The Truth About Adam Pawlak From Hell's Kitchen Season 19
Season 19 – yes, 19 already! – of Hell's Kitchen is now on the air, bringing with it a hefty dose of pre-pandemic nostalgia since this first season to be filmed in Las Vegas documents a competition that actually took place in 2019. Adam Pawlak, the Milwaukee chef who was one of the 18 contestants (via Gold Derby) aspiring to earn a job working at the Lake Tahoe Hell's Kitchen restaurant, told Milwaukee that the hardest part of being on the show was having to wait a year and a half to talk about it. "The overall experience was amazing – it taught me so much," he shared with his hometown magazine, adding "I can't wait to finally share it with friends and family."
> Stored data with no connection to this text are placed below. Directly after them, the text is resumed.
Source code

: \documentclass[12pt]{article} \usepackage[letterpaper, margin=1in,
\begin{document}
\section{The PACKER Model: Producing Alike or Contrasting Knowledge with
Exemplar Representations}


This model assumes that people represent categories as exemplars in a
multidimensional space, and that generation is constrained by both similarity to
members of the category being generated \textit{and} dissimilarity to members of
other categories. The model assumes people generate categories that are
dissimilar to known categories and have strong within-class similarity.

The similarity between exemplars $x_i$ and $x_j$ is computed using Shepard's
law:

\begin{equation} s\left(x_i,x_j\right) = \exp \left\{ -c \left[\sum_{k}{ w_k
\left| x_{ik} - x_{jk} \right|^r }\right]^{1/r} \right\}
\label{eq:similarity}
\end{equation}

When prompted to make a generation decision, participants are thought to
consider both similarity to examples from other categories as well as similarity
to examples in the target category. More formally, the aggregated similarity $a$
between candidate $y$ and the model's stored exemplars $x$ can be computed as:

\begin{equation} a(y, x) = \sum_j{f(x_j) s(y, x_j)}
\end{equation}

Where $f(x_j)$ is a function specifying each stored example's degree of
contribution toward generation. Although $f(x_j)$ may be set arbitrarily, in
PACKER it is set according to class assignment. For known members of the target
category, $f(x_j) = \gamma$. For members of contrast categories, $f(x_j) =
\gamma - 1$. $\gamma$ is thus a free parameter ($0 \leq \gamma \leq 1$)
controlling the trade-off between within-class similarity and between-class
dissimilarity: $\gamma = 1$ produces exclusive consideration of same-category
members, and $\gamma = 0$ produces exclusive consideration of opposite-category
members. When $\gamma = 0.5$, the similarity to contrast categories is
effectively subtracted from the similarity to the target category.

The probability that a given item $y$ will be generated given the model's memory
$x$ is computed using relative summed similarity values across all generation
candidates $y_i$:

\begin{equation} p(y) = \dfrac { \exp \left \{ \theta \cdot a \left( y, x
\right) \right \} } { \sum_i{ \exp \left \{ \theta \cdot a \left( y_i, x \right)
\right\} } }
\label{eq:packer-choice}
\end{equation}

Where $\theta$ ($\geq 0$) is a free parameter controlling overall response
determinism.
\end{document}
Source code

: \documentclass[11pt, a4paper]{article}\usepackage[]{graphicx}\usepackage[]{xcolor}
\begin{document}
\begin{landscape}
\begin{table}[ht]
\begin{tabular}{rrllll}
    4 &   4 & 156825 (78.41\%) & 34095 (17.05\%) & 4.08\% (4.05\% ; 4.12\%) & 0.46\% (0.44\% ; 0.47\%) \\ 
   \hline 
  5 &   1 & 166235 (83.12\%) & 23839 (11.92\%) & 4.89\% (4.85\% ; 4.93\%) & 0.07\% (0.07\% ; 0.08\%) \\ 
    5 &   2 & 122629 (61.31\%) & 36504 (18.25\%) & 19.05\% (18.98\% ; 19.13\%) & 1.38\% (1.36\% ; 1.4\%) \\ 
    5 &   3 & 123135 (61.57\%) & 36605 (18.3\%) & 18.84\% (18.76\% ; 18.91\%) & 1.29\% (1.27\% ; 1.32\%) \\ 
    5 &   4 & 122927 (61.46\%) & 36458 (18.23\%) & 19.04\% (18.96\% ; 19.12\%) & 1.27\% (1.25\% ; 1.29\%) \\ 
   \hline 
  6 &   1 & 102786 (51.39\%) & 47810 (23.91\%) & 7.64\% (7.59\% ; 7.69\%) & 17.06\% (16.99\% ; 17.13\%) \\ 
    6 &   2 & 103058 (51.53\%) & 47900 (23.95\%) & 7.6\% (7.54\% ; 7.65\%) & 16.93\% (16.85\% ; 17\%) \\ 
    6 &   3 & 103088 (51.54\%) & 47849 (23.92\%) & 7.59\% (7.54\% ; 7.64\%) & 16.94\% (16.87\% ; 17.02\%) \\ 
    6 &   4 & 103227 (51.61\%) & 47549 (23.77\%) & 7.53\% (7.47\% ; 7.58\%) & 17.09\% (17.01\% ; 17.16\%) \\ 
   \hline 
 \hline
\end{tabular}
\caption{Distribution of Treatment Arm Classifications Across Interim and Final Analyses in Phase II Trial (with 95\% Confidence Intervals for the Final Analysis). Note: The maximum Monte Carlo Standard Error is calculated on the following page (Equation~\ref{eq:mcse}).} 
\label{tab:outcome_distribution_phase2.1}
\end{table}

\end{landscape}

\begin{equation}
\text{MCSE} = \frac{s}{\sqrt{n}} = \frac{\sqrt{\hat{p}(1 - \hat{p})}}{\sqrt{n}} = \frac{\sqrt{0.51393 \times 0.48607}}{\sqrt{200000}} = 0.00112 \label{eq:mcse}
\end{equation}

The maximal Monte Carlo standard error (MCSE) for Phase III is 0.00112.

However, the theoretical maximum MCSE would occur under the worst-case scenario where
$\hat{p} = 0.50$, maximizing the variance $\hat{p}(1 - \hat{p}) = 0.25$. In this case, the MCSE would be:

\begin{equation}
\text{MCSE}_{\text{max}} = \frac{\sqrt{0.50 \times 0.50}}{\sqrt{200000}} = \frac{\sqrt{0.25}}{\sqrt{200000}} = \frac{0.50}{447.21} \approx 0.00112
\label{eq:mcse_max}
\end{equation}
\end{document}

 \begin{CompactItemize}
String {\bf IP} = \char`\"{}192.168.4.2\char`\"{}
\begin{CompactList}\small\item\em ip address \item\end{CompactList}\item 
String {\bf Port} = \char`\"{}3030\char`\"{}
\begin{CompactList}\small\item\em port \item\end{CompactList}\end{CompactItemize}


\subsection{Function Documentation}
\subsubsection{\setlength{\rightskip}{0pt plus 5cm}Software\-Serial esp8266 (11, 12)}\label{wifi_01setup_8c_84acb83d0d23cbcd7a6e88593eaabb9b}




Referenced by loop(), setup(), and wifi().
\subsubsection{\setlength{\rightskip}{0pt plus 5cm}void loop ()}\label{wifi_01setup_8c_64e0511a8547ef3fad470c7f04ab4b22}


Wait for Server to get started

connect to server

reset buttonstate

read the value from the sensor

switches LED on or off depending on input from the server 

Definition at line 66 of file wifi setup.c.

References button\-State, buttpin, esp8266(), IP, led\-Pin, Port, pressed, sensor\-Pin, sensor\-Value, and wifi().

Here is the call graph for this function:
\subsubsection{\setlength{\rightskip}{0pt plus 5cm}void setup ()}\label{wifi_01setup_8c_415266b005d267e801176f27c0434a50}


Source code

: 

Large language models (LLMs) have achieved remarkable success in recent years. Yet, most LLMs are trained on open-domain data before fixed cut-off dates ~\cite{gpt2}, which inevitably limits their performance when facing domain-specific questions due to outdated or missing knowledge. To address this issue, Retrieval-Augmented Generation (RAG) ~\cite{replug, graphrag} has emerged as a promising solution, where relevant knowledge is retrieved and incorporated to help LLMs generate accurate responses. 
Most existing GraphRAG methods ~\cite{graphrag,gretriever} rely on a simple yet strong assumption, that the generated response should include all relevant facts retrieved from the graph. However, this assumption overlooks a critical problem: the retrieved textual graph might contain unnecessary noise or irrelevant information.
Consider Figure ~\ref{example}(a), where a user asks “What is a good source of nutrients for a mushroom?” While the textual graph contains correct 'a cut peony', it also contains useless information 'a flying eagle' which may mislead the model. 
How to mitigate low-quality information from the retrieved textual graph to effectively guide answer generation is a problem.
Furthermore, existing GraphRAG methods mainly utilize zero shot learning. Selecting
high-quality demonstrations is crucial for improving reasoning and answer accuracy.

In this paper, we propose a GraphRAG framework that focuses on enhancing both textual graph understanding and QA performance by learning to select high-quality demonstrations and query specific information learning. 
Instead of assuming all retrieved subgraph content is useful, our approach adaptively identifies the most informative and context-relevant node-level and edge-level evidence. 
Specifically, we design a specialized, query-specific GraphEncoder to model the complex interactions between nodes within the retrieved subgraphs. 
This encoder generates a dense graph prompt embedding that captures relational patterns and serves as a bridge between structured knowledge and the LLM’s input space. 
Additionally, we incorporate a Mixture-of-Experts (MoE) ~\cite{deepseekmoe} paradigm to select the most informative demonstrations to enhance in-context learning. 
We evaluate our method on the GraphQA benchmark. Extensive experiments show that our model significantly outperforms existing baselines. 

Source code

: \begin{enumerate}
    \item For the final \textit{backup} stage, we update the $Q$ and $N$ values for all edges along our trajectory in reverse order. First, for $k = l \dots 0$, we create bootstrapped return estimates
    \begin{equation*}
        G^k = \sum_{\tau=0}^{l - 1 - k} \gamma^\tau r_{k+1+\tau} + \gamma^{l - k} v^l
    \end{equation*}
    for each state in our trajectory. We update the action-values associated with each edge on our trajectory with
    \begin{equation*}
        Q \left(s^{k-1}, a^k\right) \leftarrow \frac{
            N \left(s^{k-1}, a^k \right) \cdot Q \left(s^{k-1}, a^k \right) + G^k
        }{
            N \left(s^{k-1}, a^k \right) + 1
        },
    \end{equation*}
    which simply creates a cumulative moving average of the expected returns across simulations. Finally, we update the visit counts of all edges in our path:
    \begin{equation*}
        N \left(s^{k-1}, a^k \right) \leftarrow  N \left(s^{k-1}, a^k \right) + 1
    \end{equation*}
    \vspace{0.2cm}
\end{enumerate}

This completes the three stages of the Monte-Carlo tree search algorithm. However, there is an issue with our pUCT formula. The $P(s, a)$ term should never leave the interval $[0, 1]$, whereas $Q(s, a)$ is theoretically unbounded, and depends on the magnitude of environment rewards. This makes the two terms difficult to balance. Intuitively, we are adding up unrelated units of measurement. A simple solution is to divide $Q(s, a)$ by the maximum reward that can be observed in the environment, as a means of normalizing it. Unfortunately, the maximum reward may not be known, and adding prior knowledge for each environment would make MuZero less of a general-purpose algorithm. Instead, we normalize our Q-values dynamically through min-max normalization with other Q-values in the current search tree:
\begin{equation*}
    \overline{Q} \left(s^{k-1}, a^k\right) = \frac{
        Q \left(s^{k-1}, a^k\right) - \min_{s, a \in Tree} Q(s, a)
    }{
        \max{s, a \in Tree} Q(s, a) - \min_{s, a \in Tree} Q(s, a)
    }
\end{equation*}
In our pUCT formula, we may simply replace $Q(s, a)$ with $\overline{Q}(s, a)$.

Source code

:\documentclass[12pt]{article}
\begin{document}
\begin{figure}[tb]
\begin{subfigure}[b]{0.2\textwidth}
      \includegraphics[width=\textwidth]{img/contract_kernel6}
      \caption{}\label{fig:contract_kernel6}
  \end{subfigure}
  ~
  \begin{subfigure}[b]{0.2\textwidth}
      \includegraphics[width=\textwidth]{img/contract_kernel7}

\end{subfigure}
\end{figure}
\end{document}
Pawlak, who is a member of the Blue Team, is instantly recognizable. He's the one that Ramsay calls "ZZ Top" due to his long, scraggly beard (via Las Vegas Review-Journal). Yes, in a tradition begun by the first Hell's Kitchen winner, Michael Wray, it seems as if every new crop of chefs has got to have a tattooed, bearded hipster dude, and Pawlak is definitely this season's dude.
Pawlak didn't find his time in the kitchen too hellish
As entertainment website Fansided speculated based on a few of the show's trailers, it seems as if Season 19 is when we finally get to see a softer side of Ramsay. While Gordon Ramsay does his best to come across as the head devil on Hell's Kitchen, it seems as if all along he's been having us on and he's really not such a bad guy off-camera, Pawlak confirms this different view of Ramsay, telling the Milwaukee Journal-Sentinel, "He's actually really laid-back and literally wants the best for anyone who's on there" and describing Ramsay to Milwaukee magazine as "the nicest guy ever."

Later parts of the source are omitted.